(Task description)
Each record should be written out exactly as given.
START The data
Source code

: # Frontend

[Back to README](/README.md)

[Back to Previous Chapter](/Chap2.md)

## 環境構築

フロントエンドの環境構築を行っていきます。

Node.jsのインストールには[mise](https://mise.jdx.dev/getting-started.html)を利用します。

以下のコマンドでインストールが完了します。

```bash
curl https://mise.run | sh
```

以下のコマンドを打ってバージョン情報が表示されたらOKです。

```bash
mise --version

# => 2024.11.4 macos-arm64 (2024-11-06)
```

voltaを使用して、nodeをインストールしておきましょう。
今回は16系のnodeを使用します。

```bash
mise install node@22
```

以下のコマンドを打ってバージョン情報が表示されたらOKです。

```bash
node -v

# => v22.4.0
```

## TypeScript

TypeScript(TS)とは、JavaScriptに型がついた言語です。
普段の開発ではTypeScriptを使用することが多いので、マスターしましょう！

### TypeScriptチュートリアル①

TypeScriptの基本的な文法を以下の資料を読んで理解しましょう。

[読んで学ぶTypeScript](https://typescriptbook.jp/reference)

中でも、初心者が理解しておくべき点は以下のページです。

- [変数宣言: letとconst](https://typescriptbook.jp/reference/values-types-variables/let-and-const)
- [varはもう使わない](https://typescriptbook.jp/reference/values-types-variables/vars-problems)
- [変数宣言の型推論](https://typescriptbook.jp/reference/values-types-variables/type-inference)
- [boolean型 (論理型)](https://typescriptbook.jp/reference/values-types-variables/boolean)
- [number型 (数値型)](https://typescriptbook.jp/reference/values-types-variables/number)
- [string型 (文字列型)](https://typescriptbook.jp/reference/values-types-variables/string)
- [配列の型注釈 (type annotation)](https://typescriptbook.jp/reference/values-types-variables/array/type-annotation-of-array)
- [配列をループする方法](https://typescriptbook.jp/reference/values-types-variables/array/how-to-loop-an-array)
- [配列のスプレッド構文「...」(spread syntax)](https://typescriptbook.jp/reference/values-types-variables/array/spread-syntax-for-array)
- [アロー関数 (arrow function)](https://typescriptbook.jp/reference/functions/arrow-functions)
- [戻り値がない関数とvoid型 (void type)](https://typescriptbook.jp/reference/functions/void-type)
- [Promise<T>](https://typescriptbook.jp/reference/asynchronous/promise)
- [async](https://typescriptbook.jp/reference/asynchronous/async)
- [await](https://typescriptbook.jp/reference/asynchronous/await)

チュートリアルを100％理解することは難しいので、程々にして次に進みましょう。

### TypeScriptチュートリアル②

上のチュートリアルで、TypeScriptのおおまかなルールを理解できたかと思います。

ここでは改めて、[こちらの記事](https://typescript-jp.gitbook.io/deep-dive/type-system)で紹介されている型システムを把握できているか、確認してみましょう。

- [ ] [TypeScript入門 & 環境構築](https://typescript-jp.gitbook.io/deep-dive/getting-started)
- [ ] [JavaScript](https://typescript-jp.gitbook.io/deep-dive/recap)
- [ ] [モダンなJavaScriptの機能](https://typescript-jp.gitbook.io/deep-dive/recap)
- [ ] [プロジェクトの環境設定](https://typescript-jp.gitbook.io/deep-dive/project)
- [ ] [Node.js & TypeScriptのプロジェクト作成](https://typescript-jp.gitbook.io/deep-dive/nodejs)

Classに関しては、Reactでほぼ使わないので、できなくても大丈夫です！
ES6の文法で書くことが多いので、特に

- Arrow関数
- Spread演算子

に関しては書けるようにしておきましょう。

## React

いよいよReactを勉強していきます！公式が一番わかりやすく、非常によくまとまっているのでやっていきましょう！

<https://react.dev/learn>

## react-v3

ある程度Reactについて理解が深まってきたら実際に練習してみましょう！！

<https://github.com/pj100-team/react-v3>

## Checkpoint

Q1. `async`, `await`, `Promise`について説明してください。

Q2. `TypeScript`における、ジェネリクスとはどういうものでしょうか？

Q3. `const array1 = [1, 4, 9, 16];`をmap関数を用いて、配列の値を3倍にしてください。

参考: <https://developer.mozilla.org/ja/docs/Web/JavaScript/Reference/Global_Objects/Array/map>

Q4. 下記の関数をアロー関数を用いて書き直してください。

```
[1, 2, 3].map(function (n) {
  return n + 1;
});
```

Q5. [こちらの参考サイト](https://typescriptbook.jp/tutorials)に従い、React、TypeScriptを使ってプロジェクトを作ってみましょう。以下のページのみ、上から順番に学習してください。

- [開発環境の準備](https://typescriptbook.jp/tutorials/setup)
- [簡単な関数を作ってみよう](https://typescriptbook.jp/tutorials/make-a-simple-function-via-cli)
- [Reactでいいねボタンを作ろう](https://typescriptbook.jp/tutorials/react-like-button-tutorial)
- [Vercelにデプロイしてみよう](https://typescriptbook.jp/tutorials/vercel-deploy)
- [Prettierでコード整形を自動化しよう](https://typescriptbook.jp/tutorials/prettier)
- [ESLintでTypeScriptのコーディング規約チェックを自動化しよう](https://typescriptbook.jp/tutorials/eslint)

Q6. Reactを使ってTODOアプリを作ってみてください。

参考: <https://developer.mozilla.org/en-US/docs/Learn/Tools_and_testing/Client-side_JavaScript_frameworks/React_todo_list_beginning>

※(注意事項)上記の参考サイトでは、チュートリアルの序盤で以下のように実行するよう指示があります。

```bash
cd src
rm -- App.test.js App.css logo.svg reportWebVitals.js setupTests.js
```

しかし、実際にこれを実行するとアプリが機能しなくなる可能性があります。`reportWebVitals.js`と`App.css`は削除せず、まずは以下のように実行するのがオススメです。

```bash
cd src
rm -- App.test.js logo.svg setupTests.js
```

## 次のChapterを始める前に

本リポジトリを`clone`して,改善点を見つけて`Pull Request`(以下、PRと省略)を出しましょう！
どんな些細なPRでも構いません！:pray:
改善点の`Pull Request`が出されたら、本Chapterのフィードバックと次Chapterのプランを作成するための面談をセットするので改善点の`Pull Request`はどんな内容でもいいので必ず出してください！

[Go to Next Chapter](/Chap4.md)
END The data
(Exercise solution)
Source code

: # Frontend

[Back to README](/README.md)

[Back to Previous Chapter](/Chap2.md)

## 環境構築

フロントエンドの環境構築を行っていきます。

Node.jsのインストールには[mise](https://mise.jdx.dev/getting-started.html)を利用します。

以下のコマンドでインストールが完了します。

```bash
curl https://mise.run | sh
```

以下のコマンドを打ってバージョン情報が表示されたらOKです。

```bash
mise --version

# => 2024.11.4 macos-arm64 (2024-11-06)
```

voltaを使用して、nodeをインストールしておきましょう。
今回は16系のnodeを使用します。

```bash
mise install node@22
```

以下のコマンドを打ってバージョン情報が表示されたらOKです。

```bash
node -v

# => v22.4.0
```

## TypeScript

TypeScript(TS)とは、JavaScriptに型がついた言語です。
普段の開発ではTypeScriptを使用することが多いので、マスターしましょう！

### TypeScriptチュートリアル①

TypeScriptの基本的な文法を以下の資料を読んで理解しましょう。

[読んで学ぶTypeScript](https://typescriptbook.jp/reference)

中でも、初心者が理解しておくべき点は以下のページです。

- [変数宣言: letとconst](https://typescriptbook.jp/reference/values-types-variables/let-and-const)
- [varはもう使わない](https://typescriptbook.jp/reference/values-types-variables/vars-problems)
- [変数宣言の型推論](https://typescriptbook.jp/reference/values-types-variables/type-inference)
- [boolean型 (論理型)](https://typescriptbook.jp/reference/values-types-variables/boolean)
- [number型 (数値型)](https://typescriptbook.jp/reference/values-types-variables/number)
- [string型 (文字列型)](https://typescriptbook.jp/reference/values-types-variables/string)
- [配列の型注釈 (type annotation)](https://typescriptbook.jp/reference/values-types-variables/array/type-annotation-of-array)
- [配列をループする方法](https://typescriptbook.jp/reference/values-types-variables/array/how-to-loop-an-array)
- [配列のスプレッド構文「...」(spread syntax)](https://typescriptbook.jp/reference/values-types-variables/array/spread-syntax-for-array)
- [アロー関数 (arrow function)](https://typescriptbook.jp/reference/functions/arrow-functions)
- [戻り値がない関数とvoid型 (void type)](https://typescriptbook.jp/reference/functions/void-type)
- [Promise<T>](https://typescriptbook.jp/reference/asynchronous/promise)
- [async](https://typescriptbook.jp/reference/asynchronous/async)
- [await](https://typescriptbook.jp/reference/asynchronous/await)

チュートリアルを100％理解することは難しいので、程々にして次に進みましょう。

### TypeScriptチュートリアル②

上のチュートリアルで、TypeScriptのおおまかなルールを理解できたかと思います。

ここでは改めて、[こちらの記事](https://typescript-jp.gitbook.io/deep-dive/type-system)で紹介されている型システムを把握できているか、確認してみましょう。

- [ ] [TypeScript入門 & 環境構築](https://typescript-jp.gitbook.io/deep-dive/getting-started)
- [ ] [JavaScript](https://typescript-jp.gitbook.io/deep-dive/recap)
- [ ] [モダンなJavaScriptの機能](https://typescript-jp.gitbook.io/deep-dive/recap)
- [ ] [プロジェクトの環境設定](https://typescript-jp.gitbook.io/deep-dive/project)
- [ ] [Node.js & TypeScriptのプロジェクト作成](https://typescript-jp.gitbook.io/deep-dive/nodejs)

Classに関しては、Reactでほぼ使わないので、できなくても大丈夫です！
ES6の文法で書くことが多いので、特に

- Arrow関数
- Spread演算子

に関しては書けるようにしておきましょう。

## React

いよいよReactを勉強していきます！公式が一番わかりやすく、非常によくまとまっているのでやっていきましょう！

<https://react.dev/learn>

## react-v3

ある程度Reactについて理解が深まってきたら実際に練習してみましょう！！

<https://github.com/pj100-team/react-v3>

## Checkpoint

Q1. `async`, `await`, `Promise`について説明してください。

Q2. `TypeScript`における、ジェネリクスとはどういうものでしょうか？

Q3. `const array1 = [1, 4, 9, 16];`をmap関数を用いて、配列の値を3倍にしてください。

参考: <https://developer.mozilla.org/ja/docs/Web/JavaScript/Reference/Global_Objects/Array/map>

Q4. 下記の関数をアロー関数を用いて書き直してください。

```
[1, 2, 3].map(function (n) {
  return n + 1;
});
```

Q5. [こちらの参考サイト](https://typescriptbook.jp/tutorials)に従い、React、TypeScriptを使ってプロジェクトを作ってみましょう。以下のページのみ、上から順番に学習してください。

- [開発環境の準備](https://typescriptbook.jp/tutorials/setup)
- [簡単な関数を作ってみよう](https://typescriptbook.jp/tutorials/make-a-simple-function-via-cli)
- [Reactでいいねボタンを作ろう](https://typescriptbook.jp/tutorials/react-like-button-tutorial)
- [Vercelにデプロイしてみよう](https://typescriptbook.jp/tutorials/vercel-deploy)
- [Prettierでコード整形を自動化しよう](https://typescriptbook.jp/tutorials/prettier)
- [ESLintでTypeScriptのコーディング規約チェックを自動化しよう](https://typescriptbook.jp/tutorials/eslint)

Q6. Reactを使ってTODOアプリを作ってみてください。

参考: <https://developer.mozilla.org/en-US/docs/Learn/Tools_and_testing/Client-side_JavaScript_frameworks/React_todo_list_beginning>

※(注意事項)上記の参考サイトでは、チュートリアルの序盤で以下のように実行するよう指示があります。

```bash
cd src
rm -- App.test.js App.css logo.svg reportWebVitals.js setupTests.js
```

しかし、実際にこれを実行するとアプリが機能しなくなる可能性があります。`reportWebVitals.js`と`App.css`は削除せず、まずは以下のように実行するのがオススメです。

```bash
cd src
rm -- App.test.js logo.svg setupTests.js
```

## 次のChapterを始める前に

本リポジトリを`clone`して,改善点を見つけて`Pull Request`(以下、PRと省略)を出しましょう！
どんな些細なPRでも構いません！:pray:
改善点の`Pull Request`が出されたら、本Chapterのフィードバックと次Chapterのプランを作成するための面談をセットするので改善点の`Pull Request`はどんな内容でもいいので必ず出してください！

[Go to Next Chapter](/Chap4.md)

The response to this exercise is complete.